111 ASW Squadron also known by their nickname the Sharks is a helicopter squadron of the Pakistan Naval Air Arm. It is based at PNS Mehran and operates Westland Sea King helicopters deployed aboard various ships of the Pakistan Navy. The squadron was established in September 1974 at its home base as an Anti-submarine warfare squadron.

== History ==
On 28 September 1974, Pakistan inducted Sea King Mk. 45/45A helicopters as part of modernization project for the navy which resulted in the 111 ASW Squadron being established. These Sea kings were capable of Anti-submarine & Anti-surface warfare which could fire AM-39 Exocet anti-ship missiles, Mk. 46 Torpedoes and depth charges.

Other than its primary wartime role, the squadron is also assigned secondary duties such as SAR, MEDEVAC, HVBSS, Para Drop and VVIP/Passenger transport. In 2021, the squadron's fleet was enlarged with acquisitions of 10 ex-Qatari Sea Kings which included 7 Mk.3A ASW/ASV capable Sea kings and 3 Mk. 2A Commando variants.

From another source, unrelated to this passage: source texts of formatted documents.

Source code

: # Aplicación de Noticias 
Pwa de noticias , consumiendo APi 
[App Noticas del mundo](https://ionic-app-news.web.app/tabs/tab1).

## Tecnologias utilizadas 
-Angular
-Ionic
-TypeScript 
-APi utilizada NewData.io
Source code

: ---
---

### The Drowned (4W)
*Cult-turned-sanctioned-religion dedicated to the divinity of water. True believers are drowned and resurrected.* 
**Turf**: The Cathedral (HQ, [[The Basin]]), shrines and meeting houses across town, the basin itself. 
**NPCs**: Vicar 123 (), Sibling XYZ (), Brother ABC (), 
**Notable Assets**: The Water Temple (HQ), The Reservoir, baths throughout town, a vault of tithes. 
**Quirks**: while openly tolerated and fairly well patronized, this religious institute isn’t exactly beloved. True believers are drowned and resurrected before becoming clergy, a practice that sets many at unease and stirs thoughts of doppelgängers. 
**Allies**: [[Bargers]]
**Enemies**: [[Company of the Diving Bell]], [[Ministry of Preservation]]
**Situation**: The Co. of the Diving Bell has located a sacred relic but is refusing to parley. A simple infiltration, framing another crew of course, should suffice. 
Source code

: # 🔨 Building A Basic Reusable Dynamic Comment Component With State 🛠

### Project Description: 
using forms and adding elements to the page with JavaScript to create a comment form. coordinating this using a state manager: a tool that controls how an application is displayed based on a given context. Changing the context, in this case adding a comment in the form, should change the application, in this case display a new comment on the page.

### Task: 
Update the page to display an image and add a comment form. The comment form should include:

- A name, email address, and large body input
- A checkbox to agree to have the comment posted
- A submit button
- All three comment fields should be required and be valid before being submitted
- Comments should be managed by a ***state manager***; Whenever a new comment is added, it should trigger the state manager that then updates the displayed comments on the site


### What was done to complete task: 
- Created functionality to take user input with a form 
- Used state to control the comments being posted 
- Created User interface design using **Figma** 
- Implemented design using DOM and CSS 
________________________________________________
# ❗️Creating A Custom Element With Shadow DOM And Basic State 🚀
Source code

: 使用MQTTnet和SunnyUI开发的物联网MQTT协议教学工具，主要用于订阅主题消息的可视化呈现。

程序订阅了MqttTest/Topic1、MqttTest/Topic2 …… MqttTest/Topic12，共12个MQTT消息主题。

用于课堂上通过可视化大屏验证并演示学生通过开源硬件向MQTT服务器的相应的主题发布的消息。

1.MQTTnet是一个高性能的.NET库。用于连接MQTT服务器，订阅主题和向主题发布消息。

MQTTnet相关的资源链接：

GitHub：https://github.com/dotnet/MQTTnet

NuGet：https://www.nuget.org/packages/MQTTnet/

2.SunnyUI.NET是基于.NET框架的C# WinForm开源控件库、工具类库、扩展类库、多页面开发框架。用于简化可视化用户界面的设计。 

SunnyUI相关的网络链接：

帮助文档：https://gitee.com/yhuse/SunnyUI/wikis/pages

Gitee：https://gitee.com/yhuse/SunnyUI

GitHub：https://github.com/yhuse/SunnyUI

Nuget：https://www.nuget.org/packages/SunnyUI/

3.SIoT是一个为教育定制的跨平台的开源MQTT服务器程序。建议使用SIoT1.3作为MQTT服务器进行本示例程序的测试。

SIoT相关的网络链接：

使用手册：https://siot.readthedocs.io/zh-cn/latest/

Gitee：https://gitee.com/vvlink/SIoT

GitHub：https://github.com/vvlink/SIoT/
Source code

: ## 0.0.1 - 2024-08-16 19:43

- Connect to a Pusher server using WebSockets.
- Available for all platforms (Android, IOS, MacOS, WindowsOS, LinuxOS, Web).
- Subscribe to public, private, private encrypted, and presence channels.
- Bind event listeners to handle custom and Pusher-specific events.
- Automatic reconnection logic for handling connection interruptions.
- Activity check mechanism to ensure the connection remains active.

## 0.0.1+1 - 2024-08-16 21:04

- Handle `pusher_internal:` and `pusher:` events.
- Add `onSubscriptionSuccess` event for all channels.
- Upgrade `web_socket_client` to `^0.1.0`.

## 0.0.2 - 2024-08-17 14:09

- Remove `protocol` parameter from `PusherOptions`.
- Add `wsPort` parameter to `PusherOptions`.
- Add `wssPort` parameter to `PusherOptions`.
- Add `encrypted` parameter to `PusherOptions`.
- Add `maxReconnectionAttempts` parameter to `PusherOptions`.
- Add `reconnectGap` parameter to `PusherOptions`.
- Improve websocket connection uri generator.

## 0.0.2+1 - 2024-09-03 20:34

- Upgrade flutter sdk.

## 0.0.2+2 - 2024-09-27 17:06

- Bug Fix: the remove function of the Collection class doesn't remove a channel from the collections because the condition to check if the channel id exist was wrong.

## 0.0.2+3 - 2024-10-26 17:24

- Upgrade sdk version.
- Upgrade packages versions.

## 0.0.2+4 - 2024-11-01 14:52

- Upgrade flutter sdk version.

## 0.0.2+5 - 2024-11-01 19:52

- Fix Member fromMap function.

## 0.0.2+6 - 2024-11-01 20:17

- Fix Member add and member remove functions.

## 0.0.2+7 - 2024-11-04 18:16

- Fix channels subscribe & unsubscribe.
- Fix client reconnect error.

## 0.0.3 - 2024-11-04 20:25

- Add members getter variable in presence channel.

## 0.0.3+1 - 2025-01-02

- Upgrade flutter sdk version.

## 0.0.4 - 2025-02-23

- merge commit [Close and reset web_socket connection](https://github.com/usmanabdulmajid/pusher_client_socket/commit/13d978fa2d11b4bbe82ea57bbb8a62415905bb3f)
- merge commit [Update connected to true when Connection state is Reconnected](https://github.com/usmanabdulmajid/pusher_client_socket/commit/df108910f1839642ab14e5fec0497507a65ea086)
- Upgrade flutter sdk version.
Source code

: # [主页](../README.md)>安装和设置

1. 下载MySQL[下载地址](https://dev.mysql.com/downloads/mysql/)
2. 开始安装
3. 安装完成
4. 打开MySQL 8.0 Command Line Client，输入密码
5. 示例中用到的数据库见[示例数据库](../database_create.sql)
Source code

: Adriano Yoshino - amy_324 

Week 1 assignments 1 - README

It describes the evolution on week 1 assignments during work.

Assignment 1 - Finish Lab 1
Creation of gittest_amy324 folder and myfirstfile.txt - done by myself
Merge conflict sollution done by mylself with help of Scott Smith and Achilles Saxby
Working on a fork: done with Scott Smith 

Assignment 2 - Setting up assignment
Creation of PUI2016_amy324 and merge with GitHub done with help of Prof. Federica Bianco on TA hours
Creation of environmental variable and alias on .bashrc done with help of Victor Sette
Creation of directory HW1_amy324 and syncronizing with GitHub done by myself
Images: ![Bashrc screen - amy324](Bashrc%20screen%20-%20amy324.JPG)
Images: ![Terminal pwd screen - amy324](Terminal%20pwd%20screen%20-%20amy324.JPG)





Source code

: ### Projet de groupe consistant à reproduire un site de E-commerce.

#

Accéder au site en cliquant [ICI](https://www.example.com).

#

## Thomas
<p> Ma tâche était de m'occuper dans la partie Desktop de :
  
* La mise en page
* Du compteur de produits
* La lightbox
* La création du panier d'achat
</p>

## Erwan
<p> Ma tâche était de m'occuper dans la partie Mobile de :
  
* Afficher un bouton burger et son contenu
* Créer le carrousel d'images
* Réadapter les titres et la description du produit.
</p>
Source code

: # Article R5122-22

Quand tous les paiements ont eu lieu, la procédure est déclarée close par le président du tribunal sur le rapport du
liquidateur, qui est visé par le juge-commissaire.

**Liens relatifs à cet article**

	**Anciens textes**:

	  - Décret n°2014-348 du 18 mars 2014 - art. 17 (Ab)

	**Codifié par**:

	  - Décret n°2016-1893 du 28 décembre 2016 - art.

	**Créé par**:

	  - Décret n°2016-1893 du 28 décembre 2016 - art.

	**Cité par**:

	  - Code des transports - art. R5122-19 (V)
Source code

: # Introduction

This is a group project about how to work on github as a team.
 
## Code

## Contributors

=== Operational history ===
The squadron has taken part in various military exercises and operations throughout the years. It has conducted several recue operations during the 2005 Kashmir earthquake and 2010 floods.

In the 2020 Karachi floods, the squadron's Sea Kings conducted 30 humanitarian relief and rescue missions in which more than 450 people were rescued from flooded areas.